La base, à nouveau. Une vision doit inspirer, animer et transformer un objectif (purpose) en action. Selon Marty, les canvas sont nuls car personne n’a jamais été inspiré en regardant un canvas.

Si on résume ce qu’est une vision et ce qu’elle permet :

  • Elle est orientée client
  • Elle peut servir de North Star
  • Elle inspire et donne du sens à ce que l’on fait
  • Elle reflète les valeurs de l’entreprise
  • Elle est le meilleur outil pour recruter
  • Elle nous indique comment construire notre architecture
  • Elle nous indique comment structurer nos équipes, ce qu’il appelle Team Topology.

Team Topology

Lorsqu’on a une équipe de 10 ingénieurs, on n’a pas cette problématique de structuration, cependant dès qu’on a 20, 200, 2000 ingénieurs, il est indispensable de découper le travail.
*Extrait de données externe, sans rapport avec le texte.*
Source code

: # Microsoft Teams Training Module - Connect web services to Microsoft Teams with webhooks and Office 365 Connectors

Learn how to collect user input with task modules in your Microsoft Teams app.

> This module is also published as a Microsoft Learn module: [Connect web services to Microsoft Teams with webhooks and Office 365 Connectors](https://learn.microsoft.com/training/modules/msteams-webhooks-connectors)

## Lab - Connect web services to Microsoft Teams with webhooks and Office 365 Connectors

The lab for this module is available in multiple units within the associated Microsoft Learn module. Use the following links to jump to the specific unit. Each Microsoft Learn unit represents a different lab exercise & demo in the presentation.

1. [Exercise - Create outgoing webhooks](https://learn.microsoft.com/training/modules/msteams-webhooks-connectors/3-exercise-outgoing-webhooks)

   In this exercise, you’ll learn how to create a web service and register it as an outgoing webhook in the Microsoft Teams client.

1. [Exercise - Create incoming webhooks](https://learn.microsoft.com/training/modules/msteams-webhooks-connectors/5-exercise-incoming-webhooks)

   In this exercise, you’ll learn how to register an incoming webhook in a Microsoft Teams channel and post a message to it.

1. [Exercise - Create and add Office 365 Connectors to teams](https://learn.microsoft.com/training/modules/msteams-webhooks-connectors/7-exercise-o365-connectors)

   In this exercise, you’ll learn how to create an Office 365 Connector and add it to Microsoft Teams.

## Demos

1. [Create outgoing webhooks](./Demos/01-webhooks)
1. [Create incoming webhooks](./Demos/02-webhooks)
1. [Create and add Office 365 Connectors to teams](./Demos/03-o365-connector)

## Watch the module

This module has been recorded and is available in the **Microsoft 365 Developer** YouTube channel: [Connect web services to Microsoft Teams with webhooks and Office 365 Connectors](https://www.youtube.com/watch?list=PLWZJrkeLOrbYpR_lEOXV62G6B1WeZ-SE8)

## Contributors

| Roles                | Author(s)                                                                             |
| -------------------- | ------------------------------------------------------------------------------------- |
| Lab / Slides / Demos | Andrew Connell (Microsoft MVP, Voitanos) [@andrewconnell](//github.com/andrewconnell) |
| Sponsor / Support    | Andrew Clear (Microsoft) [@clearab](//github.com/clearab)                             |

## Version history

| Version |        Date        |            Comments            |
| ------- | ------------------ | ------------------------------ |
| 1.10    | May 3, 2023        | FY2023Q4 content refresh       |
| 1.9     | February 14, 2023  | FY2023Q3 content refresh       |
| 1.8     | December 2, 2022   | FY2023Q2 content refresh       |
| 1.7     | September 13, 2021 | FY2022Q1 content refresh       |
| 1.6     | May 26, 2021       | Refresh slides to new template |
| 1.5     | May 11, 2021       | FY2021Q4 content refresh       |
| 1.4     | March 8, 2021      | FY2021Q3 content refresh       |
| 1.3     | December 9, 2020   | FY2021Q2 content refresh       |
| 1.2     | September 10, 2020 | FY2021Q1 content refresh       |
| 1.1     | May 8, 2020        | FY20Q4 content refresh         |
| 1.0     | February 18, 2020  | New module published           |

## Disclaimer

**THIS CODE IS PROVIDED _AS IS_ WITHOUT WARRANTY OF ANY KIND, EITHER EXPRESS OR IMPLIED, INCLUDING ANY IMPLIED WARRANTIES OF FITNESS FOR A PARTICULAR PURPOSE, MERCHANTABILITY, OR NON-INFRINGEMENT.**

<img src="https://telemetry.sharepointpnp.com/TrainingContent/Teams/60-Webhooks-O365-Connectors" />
La manière dont on va découper ce travail aura un impact énorme sur ce que l’on arrivera à accomplir.

Il y a 3 choses à maximiser lorsqu’on découpe en équipes:

  • L’ownership
  • L’autonomie
  • L’alignement avec les clients et avec le business

Définir la structure des équipes est un travail commun entre le Head of product et le Head of technology, il n’y a pas une bonne manière de le faire, mais il y en a clairement des mauvaises.

Pour savoir si vous avez un problème de Team Topologie, un bon indicateur est d’écouter si les personnes se plaignent du temps nécessaire pour réaliser une tâche simple.

Product Strategy

Une fois que la vision est claire et que la structure des équipes est optimisée, alors on peut réfléchir à ce que l’on va leur donner à faire, c’est la Product Strategy.

Il est bon de rappeler qu’il y a de petites entreprises qui font beaucoup mieux que de grosses entreprises, simplement parce qu’elles ont une meilleure Product Strategy. Les grosses entreprises qui ont des features teams, elles, n’ont pas de stratégie tout court et se contentent de satisfaire un maximum de stakeholders…ce n’est pas une stratégie.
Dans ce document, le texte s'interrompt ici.